::: Exercise data :::

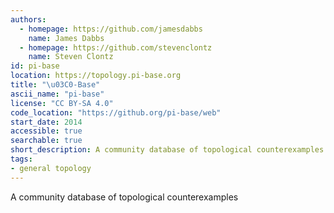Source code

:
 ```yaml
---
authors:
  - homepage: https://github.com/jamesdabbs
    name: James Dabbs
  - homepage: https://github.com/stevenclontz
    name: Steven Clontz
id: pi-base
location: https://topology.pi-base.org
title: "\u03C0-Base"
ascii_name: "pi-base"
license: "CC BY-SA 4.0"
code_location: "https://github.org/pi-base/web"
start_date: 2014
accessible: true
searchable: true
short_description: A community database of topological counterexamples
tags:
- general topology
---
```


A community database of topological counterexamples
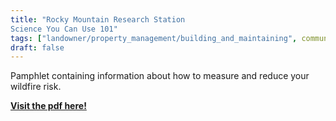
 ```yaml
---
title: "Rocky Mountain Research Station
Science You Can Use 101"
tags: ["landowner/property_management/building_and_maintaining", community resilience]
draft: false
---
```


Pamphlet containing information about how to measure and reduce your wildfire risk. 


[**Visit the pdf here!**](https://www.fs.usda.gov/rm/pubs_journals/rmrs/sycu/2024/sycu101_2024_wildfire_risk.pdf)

:::
::: Exercise data :::

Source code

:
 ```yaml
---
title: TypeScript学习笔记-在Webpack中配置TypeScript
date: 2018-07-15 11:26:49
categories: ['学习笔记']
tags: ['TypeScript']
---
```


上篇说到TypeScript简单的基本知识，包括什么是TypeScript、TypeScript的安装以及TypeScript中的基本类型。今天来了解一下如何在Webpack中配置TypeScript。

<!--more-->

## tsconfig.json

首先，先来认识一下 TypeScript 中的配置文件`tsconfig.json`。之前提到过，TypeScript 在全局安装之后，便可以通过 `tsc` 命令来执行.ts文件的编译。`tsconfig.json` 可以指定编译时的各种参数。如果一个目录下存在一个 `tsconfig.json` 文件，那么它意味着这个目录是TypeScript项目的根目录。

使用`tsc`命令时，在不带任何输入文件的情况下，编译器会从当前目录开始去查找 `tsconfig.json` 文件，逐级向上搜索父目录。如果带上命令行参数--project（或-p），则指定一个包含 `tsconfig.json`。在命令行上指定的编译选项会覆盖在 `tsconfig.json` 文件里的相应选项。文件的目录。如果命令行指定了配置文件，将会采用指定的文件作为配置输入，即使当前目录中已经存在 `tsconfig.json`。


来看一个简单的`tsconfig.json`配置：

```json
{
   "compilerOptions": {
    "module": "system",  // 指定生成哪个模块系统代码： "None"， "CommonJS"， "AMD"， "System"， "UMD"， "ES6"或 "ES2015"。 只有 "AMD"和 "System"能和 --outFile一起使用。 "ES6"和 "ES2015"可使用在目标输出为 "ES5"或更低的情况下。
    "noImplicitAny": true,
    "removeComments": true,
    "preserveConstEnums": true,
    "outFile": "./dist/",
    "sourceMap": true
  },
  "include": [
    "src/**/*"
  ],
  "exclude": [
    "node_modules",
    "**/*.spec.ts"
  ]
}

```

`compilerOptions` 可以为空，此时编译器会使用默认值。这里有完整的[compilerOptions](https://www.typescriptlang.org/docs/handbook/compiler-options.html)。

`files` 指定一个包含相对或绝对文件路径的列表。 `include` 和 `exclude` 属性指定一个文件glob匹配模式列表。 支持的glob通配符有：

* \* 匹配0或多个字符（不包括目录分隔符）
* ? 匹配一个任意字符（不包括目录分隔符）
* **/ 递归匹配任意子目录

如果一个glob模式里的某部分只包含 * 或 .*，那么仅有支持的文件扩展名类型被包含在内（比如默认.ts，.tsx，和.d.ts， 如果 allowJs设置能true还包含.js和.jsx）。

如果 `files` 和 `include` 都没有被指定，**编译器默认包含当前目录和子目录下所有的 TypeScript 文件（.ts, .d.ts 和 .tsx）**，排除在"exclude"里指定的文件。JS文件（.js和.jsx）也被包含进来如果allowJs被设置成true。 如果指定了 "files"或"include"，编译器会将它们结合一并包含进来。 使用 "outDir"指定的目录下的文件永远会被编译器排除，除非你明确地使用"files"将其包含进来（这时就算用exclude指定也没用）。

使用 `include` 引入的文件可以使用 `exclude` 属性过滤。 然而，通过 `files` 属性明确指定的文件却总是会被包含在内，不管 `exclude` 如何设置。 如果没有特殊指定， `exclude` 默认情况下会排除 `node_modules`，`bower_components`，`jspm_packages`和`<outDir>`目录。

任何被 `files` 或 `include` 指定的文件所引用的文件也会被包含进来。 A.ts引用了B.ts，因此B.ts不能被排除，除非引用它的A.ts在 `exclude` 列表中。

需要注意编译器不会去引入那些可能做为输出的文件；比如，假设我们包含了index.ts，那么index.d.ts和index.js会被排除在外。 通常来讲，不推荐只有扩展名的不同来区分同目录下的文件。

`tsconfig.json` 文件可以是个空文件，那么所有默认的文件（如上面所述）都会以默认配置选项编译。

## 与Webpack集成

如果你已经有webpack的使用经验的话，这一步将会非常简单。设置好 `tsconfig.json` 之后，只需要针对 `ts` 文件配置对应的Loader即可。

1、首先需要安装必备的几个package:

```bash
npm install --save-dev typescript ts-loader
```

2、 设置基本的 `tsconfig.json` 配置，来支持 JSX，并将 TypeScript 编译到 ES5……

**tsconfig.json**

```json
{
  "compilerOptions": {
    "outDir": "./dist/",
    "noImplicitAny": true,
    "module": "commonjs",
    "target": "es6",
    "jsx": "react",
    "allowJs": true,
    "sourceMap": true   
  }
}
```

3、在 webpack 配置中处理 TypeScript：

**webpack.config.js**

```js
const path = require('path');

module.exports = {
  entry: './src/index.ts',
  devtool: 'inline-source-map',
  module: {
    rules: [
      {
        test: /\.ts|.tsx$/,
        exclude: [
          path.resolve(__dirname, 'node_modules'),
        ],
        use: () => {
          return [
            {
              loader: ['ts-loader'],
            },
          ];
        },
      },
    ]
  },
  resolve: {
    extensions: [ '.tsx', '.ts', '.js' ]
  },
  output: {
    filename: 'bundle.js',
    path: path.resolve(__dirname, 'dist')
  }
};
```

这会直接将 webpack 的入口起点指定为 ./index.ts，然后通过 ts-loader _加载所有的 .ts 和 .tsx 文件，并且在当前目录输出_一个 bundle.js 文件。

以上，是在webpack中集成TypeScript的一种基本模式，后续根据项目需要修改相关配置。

:::

_Required work_. Give only how many lines above hold "homepage".

_Completed exercise_. 2